***** Exercise materials *****

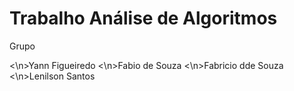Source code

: # Trabalho Análise de Algoritmos

Grupo

<\n>Yann Figueiredo
<\n>Fabio de Souza
<\n>Fabricio dde Souza
<\n>Lenilson Santos
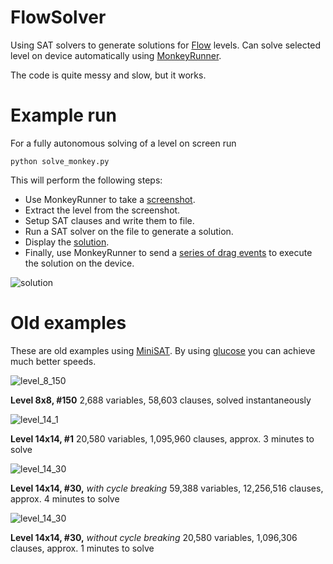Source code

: FlowSolver
==========

Using SAT solvers to generate solutions for [Flow](https://play.google.com/store/apps/details?id=com.bigduckgames.flow&hl=en) levels. Can solve selected level on device automatically using [MonkeyRunner](http://developer.android.com/tools/help/monkeyrunner_concepts.html).

The code is quite messy and slow, but it works.

Example run
===========

For a fully autonomous solving of a level on screen run

    python solve_monkey.py

This will perform the following steps:

- Use MonkeyRunner to take a [screenshot](https://raw.github.com/lacop/FlowSolver/master/screenshots/2013-02-10_16-18-48.png).
- Extract the level from the screenshot.
- Setup SAT clauses and write them to file.
- Run a SAT solver on the file to generate a solution.
- Display the [solution](https://raw.github.com/lacop/FlowSolver/master/screenshots/2013-02-10_16-18-48.sol.png).
- Finally, use MonkeyRunner to send a [series of drag events](https://raw.github.com/lacop/FlowSolver/master/screenshots/2013-02-10_16-18-48.sol_path.txt) to execute the solution on the device.

![solution](https://raw.github.com/lacop/FlowSolver/master/screenshots/2013-02-10_16-18-48.sol.png)

Old examples
============

These are old examples using [MiniSAT](http://minisat.se/). By using [glucose](http://www.lri.fr/~simon/?page=glucose) you can achieve much better speeds.

![level_8_150](https://raw.github.com/lacop/FlowSolver/master/levels/flow_free_8_8_150.sol.png)

**Level 8x8, #150** 2,688 variables, 58,603 clauses, solved instantaneously

![level_14_1](https://raw.github.com/lacop/FlowSolver/master/levels/flow_free_14_14_1.sol.png)

**Level 14x14, #1** 20,580 variables, 1,095,960 clauses, approx. 3 minutes to solve

![level_14_30](https://raw.github.com/lacop/FlowSolver/master/levels/flow_free_14_14_30.sol_dist.png)

**Level 14x14, #30,** _with cycle breaking_ 59,388 variables, 12,256,516 clauses, approx. 4 minutes to solve

![level_14_30](https://raw.github.com/lacop/FlowSolver/master/levels/flow_free_14_14_30.sol_nodist.png)

**Level 14x14, #30,** _without cycle breaking_ 20,580 variables, 1,096,306 clauses, approx. 1 minutes to solve
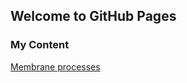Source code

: ## Welcome to GitHub Pages

### My Content

[Membrane processes](https://thien-nguyen-luu.github.io/membrane-processes/)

*****

Set down the material above as is, without any pictures.

▶ Solution to the exercise:
Source code

: # Trabalho Análise de Algoritmos

Grupo

<\n>Yann Figueiredo
<\n>Fabio de Souza
<\n>Fabricio dde Souza
<\n>Lenilson Santos
Source code

: FlowSolver
==========

Using SAT solvers to generate solutions for [Flow](https://play.google.com/store/apps/details?id=com.bigduckgames.flow&hl=en) levels. Can solve selected level on device automatically using [MonkeyRunner](http://developer.android.com/tools/help/monkeyrunner_concepts.html).

The code is quite messy and slow, but it works.

Example run
===========

For a fully autonomous solving of a level on screen run

    python solve_monkey.py

This will perform the following steps:

- Use MonkeyRunner to take a [screenshot](https://raw.github.com/lacop/FlowSolver/master/screenshots/2013-02-10_16-18-48.png).
- Extract the level from the screenshot.
- Setup SAT clauses and write them to file.
- Run a SAT solver on the file to generate a solution.
- Display the [solution](https://raw.github.com/lacop/FlowSolver/master/screenshots/2013-02-10_16-18-48.sol.png).
- Finally, use MonkeyRunner to send a [series of drag events](https://raw.github.com/lacop/FlowSolver/master/screenshots/2013-02-10_16-18-48.sol_path.txt) to execute the solution on the device.

![solution](https://raw.github.com/lacop/FlowSolver/master/screenshots/2013-02-10_16-18-48.sol.png)

Old examples
============

These are old examples using [MiniSAT](http://minisat.se/). By using [glucose](http://www.lri.fr/~simon/?page=glucose) you can achieve much better speeds.

![level_8_150](https://raw.github.com/lacop/FlowSolver/master/levels/flow_free_8_8_150.sol.png)

**Level 8x8, #150** 2,688 variables, 58,603 clauses, solved instantaneously

![level_14_1](https://raw.github.com/lacop/FlowSolver/master/levels/flow_free_14_14_1.sol.png)

**Level 14x14, #1** 20,580 variables, 1,095,960 clauses, approx. 3 minutes to solve

![level_14_30](https://raw.github.com/lacop/FlowSolver/master/levels/flow_free_14_14_30.sol_dist.png)

**Level 14x14, #30,** _with cycle breaking_ 59,388 variables, 12,256,516 clauses, approx. 4 minutes to solve

![level_14_30](https://raw.github.com/lacop/FlowSolver/master/levels/flow_free_14_14_30.sol_nodist.png)

**Level 14x14, #30,** _without cycle breaking_ 20,580 variables, 1,096,306 clauses, approx. 1 minutes to solve
Source code

: ## Welcome to GitHub Pages

### My Content

[Membrane processes](https://thien-nguyen-luu.github.io/membrane-processes/)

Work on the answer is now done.